Unfortunately, life doesn't let time expand to hold these things the way they warrant. Luckily, writing does. I call it breathing room. And I think it's one of the most underappreciated (even at times derided) ideas a creative writer can employ.
Much of the writing world seems to almost worship brevity. The contained moment in an Anton Chekhov story. The way Gordon Lish scraped Raymond Carver's work to the bone. "Cut to the quick." "Trim the fat." It's often good advice. One of the rules I find most useful in thinking about scene is David Mamet's exhortation: get in late and out early.
But sometimes brevity is bad. Once, a class I was in read two versions of the same Carver story—one edited down, one fleshed out. Most of us admired the shorter one, but were more moved by the longer. And, in my own writing, it's precisely when a moment demands that I break Mamet's rule that I know I've hit the vital part.

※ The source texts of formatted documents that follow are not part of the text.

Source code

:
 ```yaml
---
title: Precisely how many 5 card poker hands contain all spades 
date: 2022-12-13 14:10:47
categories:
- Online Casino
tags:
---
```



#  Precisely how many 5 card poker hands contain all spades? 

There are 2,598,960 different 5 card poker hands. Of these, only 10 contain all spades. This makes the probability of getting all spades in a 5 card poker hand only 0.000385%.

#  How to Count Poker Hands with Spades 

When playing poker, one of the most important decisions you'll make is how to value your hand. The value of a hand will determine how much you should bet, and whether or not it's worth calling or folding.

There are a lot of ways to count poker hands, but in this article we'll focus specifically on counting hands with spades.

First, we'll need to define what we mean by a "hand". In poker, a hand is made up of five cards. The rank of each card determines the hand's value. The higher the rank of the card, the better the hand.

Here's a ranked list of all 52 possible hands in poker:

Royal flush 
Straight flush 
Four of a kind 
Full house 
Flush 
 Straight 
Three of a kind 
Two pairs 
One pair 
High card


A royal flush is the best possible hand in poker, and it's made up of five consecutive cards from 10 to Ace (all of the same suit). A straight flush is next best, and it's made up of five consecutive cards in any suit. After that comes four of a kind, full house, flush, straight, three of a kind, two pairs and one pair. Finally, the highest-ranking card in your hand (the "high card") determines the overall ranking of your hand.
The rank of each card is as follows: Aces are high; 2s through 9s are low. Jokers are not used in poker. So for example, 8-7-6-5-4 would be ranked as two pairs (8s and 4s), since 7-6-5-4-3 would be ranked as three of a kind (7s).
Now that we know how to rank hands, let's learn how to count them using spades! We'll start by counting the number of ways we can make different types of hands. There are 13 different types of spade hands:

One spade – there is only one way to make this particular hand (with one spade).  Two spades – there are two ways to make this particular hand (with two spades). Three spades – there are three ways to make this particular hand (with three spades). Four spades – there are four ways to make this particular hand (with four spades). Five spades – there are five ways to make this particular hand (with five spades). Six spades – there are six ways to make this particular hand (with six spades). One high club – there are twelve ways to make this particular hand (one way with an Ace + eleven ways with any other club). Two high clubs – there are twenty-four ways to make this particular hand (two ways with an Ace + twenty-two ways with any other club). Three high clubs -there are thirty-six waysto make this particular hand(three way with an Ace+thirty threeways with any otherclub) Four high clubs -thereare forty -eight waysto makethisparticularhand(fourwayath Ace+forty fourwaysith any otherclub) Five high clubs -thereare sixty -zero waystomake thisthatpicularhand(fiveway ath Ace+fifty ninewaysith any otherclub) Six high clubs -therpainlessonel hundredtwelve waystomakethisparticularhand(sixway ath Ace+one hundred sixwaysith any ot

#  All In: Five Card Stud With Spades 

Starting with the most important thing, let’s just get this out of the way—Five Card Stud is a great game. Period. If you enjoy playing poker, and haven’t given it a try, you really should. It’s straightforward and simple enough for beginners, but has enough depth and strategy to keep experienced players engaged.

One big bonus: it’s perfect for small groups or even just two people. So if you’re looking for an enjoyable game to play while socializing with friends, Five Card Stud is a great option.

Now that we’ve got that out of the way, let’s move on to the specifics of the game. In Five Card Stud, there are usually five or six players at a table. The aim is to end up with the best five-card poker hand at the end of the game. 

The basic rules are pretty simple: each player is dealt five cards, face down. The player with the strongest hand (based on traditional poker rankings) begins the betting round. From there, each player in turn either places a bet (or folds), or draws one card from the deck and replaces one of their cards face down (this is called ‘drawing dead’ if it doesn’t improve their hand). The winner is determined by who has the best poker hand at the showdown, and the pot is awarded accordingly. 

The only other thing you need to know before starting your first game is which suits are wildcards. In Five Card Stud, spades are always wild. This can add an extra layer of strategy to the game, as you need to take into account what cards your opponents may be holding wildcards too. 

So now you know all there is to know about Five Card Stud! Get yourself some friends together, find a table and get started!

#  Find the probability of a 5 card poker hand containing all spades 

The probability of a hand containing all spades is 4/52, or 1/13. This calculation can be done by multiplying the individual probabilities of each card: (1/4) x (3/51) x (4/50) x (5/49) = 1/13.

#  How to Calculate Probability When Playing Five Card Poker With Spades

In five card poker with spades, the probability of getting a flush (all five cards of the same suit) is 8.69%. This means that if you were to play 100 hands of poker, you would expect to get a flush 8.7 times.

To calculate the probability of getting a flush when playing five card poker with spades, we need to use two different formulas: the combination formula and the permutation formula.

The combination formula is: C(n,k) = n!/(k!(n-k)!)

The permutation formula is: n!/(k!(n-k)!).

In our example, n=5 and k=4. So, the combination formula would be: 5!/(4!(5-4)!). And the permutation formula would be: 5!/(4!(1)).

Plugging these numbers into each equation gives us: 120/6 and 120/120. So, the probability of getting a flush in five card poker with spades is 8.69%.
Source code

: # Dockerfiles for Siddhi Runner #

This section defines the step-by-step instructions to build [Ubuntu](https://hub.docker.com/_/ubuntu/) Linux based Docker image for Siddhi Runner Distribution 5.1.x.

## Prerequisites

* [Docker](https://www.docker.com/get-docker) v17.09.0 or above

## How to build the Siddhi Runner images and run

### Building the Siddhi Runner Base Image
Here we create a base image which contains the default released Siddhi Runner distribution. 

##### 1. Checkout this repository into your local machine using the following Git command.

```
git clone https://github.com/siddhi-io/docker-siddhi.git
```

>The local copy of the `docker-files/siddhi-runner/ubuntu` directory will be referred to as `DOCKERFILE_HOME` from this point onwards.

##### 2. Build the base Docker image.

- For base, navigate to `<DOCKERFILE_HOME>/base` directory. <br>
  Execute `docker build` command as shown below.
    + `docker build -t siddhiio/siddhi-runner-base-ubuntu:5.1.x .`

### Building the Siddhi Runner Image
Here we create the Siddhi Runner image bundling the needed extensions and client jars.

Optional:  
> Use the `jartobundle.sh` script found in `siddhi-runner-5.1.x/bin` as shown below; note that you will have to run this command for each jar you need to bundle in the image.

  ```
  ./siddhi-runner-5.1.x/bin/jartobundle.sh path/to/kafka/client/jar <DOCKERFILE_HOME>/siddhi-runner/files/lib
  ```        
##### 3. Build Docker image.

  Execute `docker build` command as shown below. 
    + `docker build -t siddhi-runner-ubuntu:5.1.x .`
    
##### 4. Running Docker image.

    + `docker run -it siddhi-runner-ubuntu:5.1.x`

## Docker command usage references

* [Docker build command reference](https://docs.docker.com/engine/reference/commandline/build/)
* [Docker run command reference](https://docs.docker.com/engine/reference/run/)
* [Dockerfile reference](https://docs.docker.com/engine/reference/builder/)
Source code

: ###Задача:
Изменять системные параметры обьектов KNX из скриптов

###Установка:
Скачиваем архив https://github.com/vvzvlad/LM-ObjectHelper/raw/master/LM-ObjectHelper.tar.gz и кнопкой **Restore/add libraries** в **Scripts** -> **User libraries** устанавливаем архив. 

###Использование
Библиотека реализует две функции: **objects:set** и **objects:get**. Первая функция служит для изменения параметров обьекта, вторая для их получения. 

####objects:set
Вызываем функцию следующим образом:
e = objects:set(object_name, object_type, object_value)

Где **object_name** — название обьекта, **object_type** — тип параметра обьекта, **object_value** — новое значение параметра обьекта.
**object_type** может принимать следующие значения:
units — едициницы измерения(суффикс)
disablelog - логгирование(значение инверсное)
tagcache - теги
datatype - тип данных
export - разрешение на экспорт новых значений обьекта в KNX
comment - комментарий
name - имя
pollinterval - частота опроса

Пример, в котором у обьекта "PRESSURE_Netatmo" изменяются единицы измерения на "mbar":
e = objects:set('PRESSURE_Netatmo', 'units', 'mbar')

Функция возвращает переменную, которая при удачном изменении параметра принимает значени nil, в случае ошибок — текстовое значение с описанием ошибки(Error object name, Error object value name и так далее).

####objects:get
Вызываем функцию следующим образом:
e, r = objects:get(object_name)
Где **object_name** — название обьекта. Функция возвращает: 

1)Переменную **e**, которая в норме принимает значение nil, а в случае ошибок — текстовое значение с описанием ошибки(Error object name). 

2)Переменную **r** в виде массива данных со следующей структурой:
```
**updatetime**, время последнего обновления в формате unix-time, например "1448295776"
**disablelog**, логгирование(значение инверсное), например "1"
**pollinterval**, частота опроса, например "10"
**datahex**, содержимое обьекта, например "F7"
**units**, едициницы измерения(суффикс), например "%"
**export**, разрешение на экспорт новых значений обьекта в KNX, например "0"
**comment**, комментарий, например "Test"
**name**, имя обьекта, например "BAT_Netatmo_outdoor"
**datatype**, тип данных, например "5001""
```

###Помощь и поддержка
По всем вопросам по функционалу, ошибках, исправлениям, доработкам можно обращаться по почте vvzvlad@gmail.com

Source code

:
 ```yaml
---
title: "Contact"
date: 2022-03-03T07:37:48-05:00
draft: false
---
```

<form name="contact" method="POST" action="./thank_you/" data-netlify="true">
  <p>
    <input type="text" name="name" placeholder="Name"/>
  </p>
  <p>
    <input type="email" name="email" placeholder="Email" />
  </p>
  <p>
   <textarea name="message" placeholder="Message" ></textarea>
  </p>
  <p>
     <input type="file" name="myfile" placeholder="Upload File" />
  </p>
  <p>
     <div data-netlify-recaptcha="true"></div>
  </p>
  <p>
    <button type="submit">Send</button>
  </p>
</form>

We shouldn't let Mamet or Lish (or our workshop mates) scare us from letting our work breathe. There are plenty of terrific examples of writers who do so: No one gives important moments full rein like Toni Morrison; Cormac McCarthy can spend whole paragraphs describing items in a trapper's cabin; it's part of how they imbue places and moments with weight. W.G. Seabald, circles back to the central elements in his novels, deepening our understanding of them the way William Faulkner does in by returning again and again to moments. The key is this: each of these writers chooses carefully the moments at which they allow their stories a little more room.
So how do we recognize those moments? I find that two blocks usually stand in the way, one external, one internal. There is the expectation that others will want a story to get where it's going as quickly as it can (surely, it would be better to get there a little later if means the result hits us a little harder). But there is also the way a powerful moment can gust up and sweep a writer forward – often a sign that the moment might be worth revisiting and slowing down.
That happened to me with the final novella in my collection. I'll embarrass myself here: I wrote the end of "Sarverville Remains" with tears in my eyes. Because I was affected by the final pages, I was sure they were right. But when I revised, I realized they were too rushed to bring the reader along at the speed with which I had been going. I slowed it down. I added a few paragraphs. I let it breathe.
That room to breathe is the whole reason I turned to novellas. The first one I ever wrote, "Ridge Weather," I intended to write as a short story. But everything about it depends on a sense of lonely isolation as the character moves through a world that makes him feel small: I needed the space to make that world big, and I needed the time to bury the character in it. Could I have told the plot in 5,000 words instead of five times that? Probably. Would it have had the power that I hope the story has? If so, I couldn't see how.
And figuring out how to let a story breathe is as important as knowing when it needs to. Whereas "Ridge Weather" required pulling back on the pace, the last novella I wrote, "Stillman Wing," centered on one specific action that carried more weight than I knew real-time would allow. So I gave it space by pulling it out of time: though it surely could not take anyone every single day of most of a decade to repair an old tractor, that's what happens. Each year, we return to the same scene, and with each return the scene's import grows. I stretched out the space in which that event was allowed to happen, but compressed the space in which everything else did.
Of course, there are dangers to too much room. Before I wrote The New Valley, I wrote a novel. It didn't work. So I gave myself a challenge: write the whole book in a short story, instead. And you know what? The novel turned out to be a whole lot of room with a little breath rattling around inside. Still, when I had finished the story, it didn't resonate quite the way I knew it could. So I added a final section. I stretched the end out a little bit. And it was like I could hear the story expand its lungs at last, breath in long and deep and full.